Today’s subject is the similarities between metadata and meatballs.
Metadata is loosely defined as data about data. Some data describing what is meant to be in a dataset and a data element, what the purpose is and what standards are used.
The problem with metadata is if everybody understands the same when you use a certain term when creating metadata. Despite best intensions there will probably always be someone, somewhere getting something different from your wordings.
That’s where meatballs come into the context.
If you read the article about meatballs on Wikipedia you’ll get the picture. Yes, meatballs have some common characteristics around the world. Some minced meat (or fish (if not vegetarian style)) mixed with some additional ingredients exposed to heat in some way and served with something different depending on where on earth you are.
Having a metadata repository is good for data and information quality.
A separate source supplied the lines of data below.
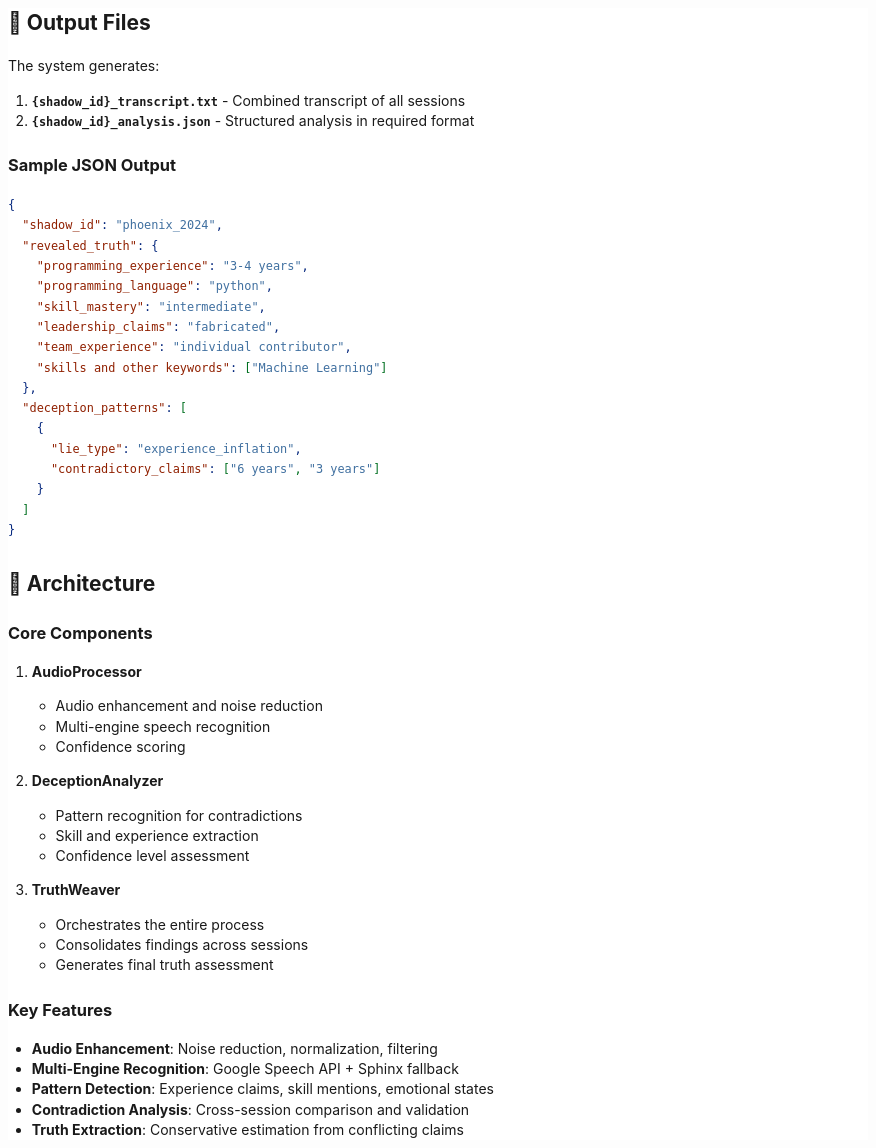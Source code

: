 ## 📁 Output Files

The system generates:

1. **`{shadow_id}_transcript.txt`** - Combined transcript of all sessions
2. **`{shadow_id}_analysis.json`** - Structured analysis in required format

### Sample JSON Output
```json
{
  "shadow_id": "phoenix_2024",
  "revealed_truth": {
    "programming_experience": "3-4 years",
    "programming_language": "python",
    "skill_mastery": "intermediate",
    "leadership_claims": "fabricated",
    "team_experience": "individual contributor",
    "skills and other keywords": ["Machine Learning"]
  },
  "deception_patterns": [
    {
      "lie_type": "experience_inflation",
      "contradictory_claims": ["6 years", "3 years"]
    }
  ]
}
```

## 🔧 Architecture

### Core Components

1. **AudioProcessor**
   - Audio enhancement and noise reduction
   - Multi-engine speech recognition
   - Confidence scoring

2. **DeceptionAnalyzer**  
   - Pattern recognition for contradictions
   - Skill and experience extraction
   - Confidence level assessment

3. **TruthWeaver**
   - Orchestrates the entire process
   - Consolidates findings across sessions
   - Generates final truth assessment

### Key Features

- **Audio Enhancement**: Noise reduction, normalization, filtering
- **Multi-Engine Recognition**: Google Speech API + Sphinx fallback
- **Pattern Detection**: Experience claims, skill mentions, emotional states
- **Contradiction Analysis**: Cross-session comparison and validation
- **Truth Extraction**: Conservative estimation from conflicting claims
The challenge in filling out a metadata repository is the balancing between describing how meatballs should be (your mom’s recipe) and how meatballs could be.
I always enjoy your food analogies.
Regarding data, too many projects are “Metadata driven” – i.e. they proceed on the basis of what the metadata says “should be in the data”. This of course is a recipe for disaster.
As you know Henrik, one must always profile the data first to find out what is “actually in the data”.
Thanks Ken. Good point. Data profiling is the way of discovering what could be in your data. Boiled ground meat served with spaghetti and so on…
Building on Ken’s point, if meta data efforts focus too much on what “should” be, versus what “is” true about the data, then there can be a big gap in knowledge about the current state of the data assets, which in turn makes progress harder to make.
Data profiling creates a different kind of “data about your data”, which is that current state reality, and which is so crucial to getting closer to the “should be” state…
Jaime, thanks for commenting. I like the “data about your data” variant.